## [Description of the task]
Pictures do not belong in your copy. Repeat all the other data exactly.

## [The input]
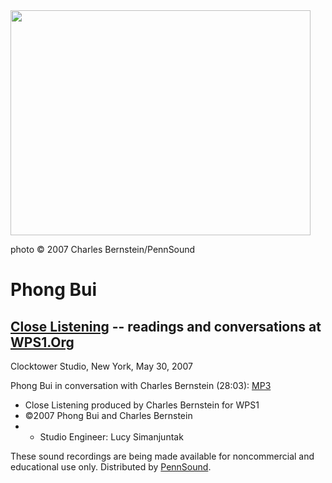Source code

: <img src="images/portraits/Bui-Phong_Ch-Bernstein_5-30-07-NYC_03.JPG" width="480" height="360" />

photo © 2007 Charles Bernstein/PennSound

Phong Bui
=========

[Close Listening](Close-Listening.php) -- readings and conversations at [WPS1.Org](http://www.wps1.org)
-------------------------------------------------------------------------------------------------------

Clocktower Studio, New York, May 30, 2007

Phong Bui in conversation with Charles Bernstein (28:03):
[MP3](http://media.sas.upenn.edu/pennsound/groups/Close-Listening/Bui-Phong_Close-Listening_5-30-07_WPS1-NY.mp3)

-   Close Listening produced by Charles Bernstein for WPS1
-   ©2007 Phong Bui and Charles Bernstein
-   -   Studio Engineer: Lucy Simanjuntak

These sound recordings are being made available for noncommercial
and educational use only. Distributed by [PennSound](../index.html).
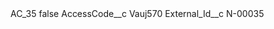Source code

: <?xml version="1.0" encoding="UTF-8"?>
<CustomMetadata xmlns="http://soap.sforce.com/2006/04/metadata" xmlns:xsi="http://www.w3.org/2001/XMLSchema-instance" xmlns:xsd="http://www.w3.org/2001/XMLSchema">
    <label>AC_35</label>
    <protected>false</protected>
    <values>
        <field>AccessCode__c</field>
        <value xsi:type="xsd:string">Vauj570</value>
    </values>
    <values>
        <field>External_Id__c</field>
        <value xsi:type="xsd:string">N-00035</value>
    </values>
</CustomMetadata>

## [Output below]
Source code

: <img src="images/portraits/Bui-Phong_Ch-Bernstein_5-30-07-NYC_03.JPG" width="480" height="360" />

photo © 2007 Charles Bernstein/PennSound

Phong Bui
=========

[Close Listening](Close-Listening.php) -- readings and conversations at [WPS1.Org](http://www.wps1.org)
-------------------------------------------------------------------------------------------------------

Clocktower Studio, New York, May 30, 2007

Phong Bui in conversation with Charles Bernstein (28:03):
[MP3](http://media.sas.upenn.edu/pennsound/groups/Close-Listening/Bui-Phong_Close-Listening_5-30-07_WPS1-NY.mp3)

-   Close Listening produced by Charles Bernstein for WPS1
-   ©2007 Phong Bui and Charles Bernstein
-   -   Studio Engineer: Lucy Simanjuntak

These sound recordings are being made available for noncommercial
and educational use only. Distributed by [PennSound](../index.html).
Source code

: <?xml version="1.0" encoding="UTF-8"?>
<CustomMetadata xmlns="http://soap.sforce.com/2006/04/metadata" xmlns:xsi="http://www.w3.org/2001/XMLSchema-instance" xmlns:xsd="http://www.w3.org/2001/XMLSchema">
    <label>AC_35</label>
    <protected>false</protected>
    <values>
        <field>AccessCode__c</field>
        <value xsi:type="xsd:string">Vauj570</value>
    </values>
    <values>
        <field>External_Id__c</field>
        <value xsi:type="xsd:string">N-00035</value>
    </values>
</CustomMetadata>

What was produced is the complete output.